On Monday, he said he and his clients are in the early stages of condemnation, which means some property owners are beginning to receive initial offers from TxDOT for the costs of their property.
“The overall concern and thought of the project for many of my clients is that it can have a catastrophically negative impact to the land they own and their ability to continue to use that land and operate businesses,” he said.
Ellis said he anticipates disputes between his clients and TxDOT over the values of the affected properties, given the significant market value changes in the Austin real estate scene over the past several years. He added another consideration in condemnation cases is the concept of “highest and best use,” or analyzing what is the optimal use of the land.
Of the properties slated for displacement, TxDOT’s EIS draft identified 69 commercial properties, 26 residential properties and 12 vacant properties. These include businesses that have operated along the I-35 corridor for years, which Ellis said could now face financial impacts as they try to find a new place to set up shop.
“It’s incredibly difficult to find a location as central and as ideal as Interstate 35 is,” he said. “And for those that are able to find that, they’re going to have to pay a high premium to get into those new properties.”
TxDOT officials said in the EIS draft the agency would help provide “advanced relocation assistance for selected properties to minimize impacts to underserved communities.” They added federal rules that allow the department to offer rental assistance to people, but not businesses.
However, the agency noted in its EIS draft that both people and businesses will likely “find it difficult to relocate in the same neighborhood or general area due to increasing housing and real estate prices.”
What do property owners need to know if their property is condemned or earmarked for displacement?
Ellis said the most critical thing for impacted property owners to know is they have a constitutional right to just compensation, should the government evoke eminent domain to claim the property owner’s land. That includes both entire site takeovers, along with partial portions taken via eminent domain.
While the government’s initial offer will be supported by an appraisal, he said disputes can and have gone as far as jury trials to ensure property owners are adequately compensated the full amount of their property’s value.
“I strongly encourage property owners to visit with an experienced eminent domain lawyer, to visit with real estate professionals, before they reach any final agreement when any government or governmental entity is seeking to take their land,” he said.
Last week, the U.S. District Court in Austin dismissed a case filed by three organizations last year against the I-35 expansion projects, largely focused on environmental concerns with the proposed plans.
In a statement to KXAN, a TxDOT spokesperson said all three portions of the expansion were the result of “thorough environmental studies and extensive public input.”

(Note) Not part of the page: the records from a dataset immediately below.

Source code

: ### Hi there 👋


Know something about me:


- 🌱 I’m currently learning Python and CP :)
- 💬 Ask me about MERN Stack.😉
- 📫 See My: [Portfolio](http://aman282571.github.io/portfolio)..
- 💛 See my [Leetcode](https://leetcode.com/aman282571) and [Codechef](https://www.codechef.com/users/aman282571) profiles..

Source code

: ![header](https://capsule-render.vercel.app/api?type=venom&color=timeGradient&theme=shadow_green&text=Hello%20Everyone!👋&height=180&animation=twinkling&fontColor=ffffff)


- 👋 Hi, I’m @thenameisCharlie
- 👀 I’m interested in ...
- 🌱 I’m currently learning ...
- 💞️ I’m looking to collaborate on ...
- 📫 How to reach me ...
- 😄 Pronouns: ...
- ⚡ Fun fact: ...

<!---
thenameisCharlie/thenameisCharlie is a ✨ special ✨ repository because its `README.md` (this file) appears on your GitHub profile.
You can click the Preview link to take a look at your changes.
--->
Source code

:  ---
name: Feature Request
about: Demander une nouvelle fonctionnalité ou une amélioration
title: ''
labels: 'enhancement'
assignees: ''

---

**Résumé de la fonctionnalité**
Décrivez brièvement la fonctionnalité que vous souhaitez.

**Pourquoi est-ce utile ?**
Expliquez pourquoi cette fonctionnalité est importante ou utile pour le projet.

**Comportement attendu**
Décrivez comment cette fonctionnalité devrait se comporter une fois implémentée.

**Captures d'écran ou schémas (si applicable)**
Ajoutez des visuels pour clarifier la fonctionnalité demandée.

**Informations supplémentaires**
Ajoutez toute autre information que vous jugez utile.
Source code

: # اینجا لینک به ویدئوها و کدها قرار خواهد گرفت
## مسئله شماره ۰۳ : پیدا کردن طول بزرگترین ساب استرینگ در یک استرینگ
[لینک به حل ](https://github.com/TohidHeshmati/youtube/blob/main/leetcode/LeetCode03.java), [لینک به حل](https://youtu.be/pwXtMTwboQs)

“TxDOT looks forward to bringing safety and mobility improvements to the corridor through these critical projects,” the spokesperson continued. “Construction continues uninterrupted on the North and South projects, and we expect to have a final environmental decision on the I-35 Capital Express Central project by late summer.”
One of the plaintiffs in that case, Rethink35, told KXAN last week they requested a dismissal on the suit in order to refocus efforts on possible litigation against the downtown portion in the coming months.
Ellis added Monday he anticipates Rethink35’s impending litigation will not be the only lawsuit that emerges, once the federal government weighs in on the EIS draft.
“I do think there’s a potential for additional litigation over the environmental impact statement,” he said. “And I certainly know, including just on behalf of my work for our clients, that there will be many contested eminent domain lawsuits as well.”